■ **TASK TO COMPLETE**:
I need all of the entries printed exactly.

■ **AVAILABLE DATA**:
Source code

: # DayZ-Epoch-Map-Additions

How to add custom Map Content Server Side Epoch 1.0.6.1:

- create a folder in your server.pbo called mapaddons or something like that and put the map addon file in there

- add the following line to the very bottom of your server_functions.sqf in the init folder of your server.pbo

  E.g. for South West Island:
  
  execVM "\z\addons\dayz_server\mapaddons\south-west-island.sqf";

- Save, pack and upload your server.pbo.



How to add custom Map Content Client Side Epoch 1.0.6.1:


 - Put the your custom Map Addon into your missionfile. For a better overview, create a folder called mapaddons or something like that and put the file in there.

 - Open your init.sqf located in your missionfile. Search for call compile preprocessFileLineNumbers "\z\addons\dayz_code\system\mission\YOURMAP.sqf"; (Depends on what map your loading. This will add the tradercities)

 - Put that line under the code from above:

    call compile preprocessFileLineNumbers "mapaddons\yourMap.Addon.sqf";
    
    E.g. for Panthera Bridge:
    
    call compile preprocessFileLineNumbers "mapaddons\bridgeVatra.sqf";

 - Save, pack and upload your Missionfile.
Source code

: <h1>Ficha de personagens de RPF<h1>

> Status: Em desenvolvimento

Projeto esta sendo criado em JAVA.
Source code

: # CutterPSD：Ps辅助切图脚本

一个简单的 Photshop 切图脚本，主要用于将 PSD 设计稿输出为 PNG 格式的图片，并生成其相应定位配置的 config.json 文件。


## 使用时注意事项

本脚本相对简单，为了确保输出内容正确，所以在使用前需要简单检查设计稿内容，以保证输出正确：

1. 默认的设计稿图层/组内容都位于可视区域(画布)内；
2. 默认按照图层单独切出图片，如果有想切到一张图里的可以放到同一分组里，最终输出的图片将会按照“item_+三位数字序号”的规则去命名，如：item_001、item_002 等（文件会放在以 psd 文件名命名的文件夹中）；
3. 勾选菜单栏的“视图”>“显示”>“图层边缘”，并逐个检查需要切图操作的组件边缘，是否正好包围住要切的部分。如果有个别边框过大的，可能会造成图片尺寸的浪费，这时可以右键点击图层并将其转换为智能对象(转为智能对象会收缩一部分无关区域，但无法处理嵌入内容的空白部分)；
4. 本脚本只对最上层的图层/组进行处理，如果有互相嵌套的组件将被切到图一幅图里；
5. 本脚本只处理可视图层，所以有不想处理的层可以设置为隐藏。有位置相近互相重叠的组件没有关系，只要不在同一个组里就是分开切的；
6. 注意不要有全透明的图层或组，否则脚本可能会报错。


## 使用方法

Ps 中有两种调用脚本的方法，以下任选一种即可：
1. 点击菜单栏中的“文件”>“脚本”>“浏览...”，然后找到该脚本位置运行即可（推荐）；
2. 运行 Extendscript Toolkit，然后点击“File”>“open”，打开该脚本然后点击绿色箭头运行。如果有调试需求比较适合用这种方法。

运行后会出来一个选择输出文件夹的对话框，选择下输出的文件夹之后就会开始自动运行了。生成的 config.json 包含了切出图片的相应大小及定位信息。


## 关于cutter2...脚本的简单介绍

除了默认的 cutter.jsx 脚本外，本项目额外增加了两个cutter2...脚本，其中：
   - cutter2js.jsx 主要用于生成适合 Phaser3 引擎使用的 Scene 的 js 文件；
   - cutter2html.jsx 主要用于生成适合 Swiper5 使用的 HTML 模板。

■ **PROBLEM SOLUTION**:
Source code

: # DayZ-Epoch-Map-Additions

How to add custom Map Content Server Side Epoch 1.0.6.1:

- create a folder in your server.pbo called mapaddons or something like that and put the map addon file in there

- add the following line to the very bottom of your server_functions.sqf in the init folder of your server.pbo

  E.g. for South West Island:
  
  execVM "\z\addons\dayz_server\mapaddons\south-west-island.sqf";

- Save, pack and upload your server.pbo.



How to add custom Map Content Client Side Epoch 1.0.6.1:


 - Put the your custom Map Addon into your missionfile. For a better overview, create a folder called mapaddons or something like that and put the file in there.

 - Open your init.sqf located in your missionfile. Search for call compile preprocessFileLineNumbers "\z\addons\dayz_code\system\mission\YOURMAP.sqf"; (Depends on what map your loading. This will add the tradercities)

 - Put that line under the code from above:

    call compile preprocessFileLineNumbers "mapaddons\yourMap.Addon.sqf";
    
    E.g. for Panthera Bridge:
    
    call compile preprocessFileLineNumbers "mapaddons\bridgeVatra.sqf";

 - Save, pack and upload your Missionfile.
Source code

: <h1>Ficha de personagens de RPF<h1>

> Status: Em desenvolvimento

Projeto esta sendo criado em JAVA.
Source code

: # CutterPSD：Ps辅助切图脚本

一个简单的 Photshop 切图脚本，主要用于将 PSD 设计稿输出为 PNG 格式的图片，并生成其相应定位配置的 config.json 文件。


## 使用时注意事项

本脚本相对简单，为了确保输出内容正确，所以在使用前需要简单检查设计稿内容，以保证输出正确：

1. 默认的设计稿图层/组内容都位于可视区域(画布)内；
2. 默认按照图层单独切出图片，如果有想切到一张图里的可以放到同一分组里，最终输出的图片将会按照“item_+三位数字序号”的规则去命名，如：item_001、item_002 等（文件会放在以 psd 文件名命名的文件夹中）；
3. 勾选菜单栏的“视图”>“显示”>“图层边缘”，并逐个检查需要切图操作的组件边缘，是否正好包围住要切的部分。如果有个别边框过大的，可能会造成图片尺寸的浪费，这时可以右键点击图层并将其转换为智能对象(转为智能对象会收缩一部分无关区域，但无法处理嵌入内容的空白部分)；
4. 本脚本只对最上层的图层/组进行处理，如果有互相嵌套的组件将被切到图一幅图里；
5. 本脚本只处理可视图层，所以有不想处理的层可以设置为隐藏。有位置相近互相重叠的组件没有关系，只要不在同一个组里就是分开切的；
6. 注意不要有全透明的图层或组，否则脚本可能会报错。


## 使用方法

Ps 中有两种调用脚本的方法，以下任选一种即可：
1. 点击菜单栏中的“文件”>“脚本”>“浏览...”，然后找到该脚本位置运行即可（推荐）；
2. 运行 Extendscript Toolkit，然后点击“File”>“open”，打开该脚本然后点击绿色箭头运行。如果有调试需求比较适合用这种方法。

运行后会出来一个选择输出文件夹的对话框，选择下输出的文件夹之后就会开始自动运行了。生成的 config.json 包含了切出图片的相应大小及定位信息。


## 关于cutter2...脚本的简单介绍

除了默认的 cutter.jsx 脚本外，本项目额外增加了两个cutter2...脚本，其中：
   - cutter2js.jsx 主要用于生成适合 Phaser3 引擎使用的 Scene 的 js 文件；
   - cutter2html.jsx 主要用于生成适合 Swiper5 使用的 HTML 模板。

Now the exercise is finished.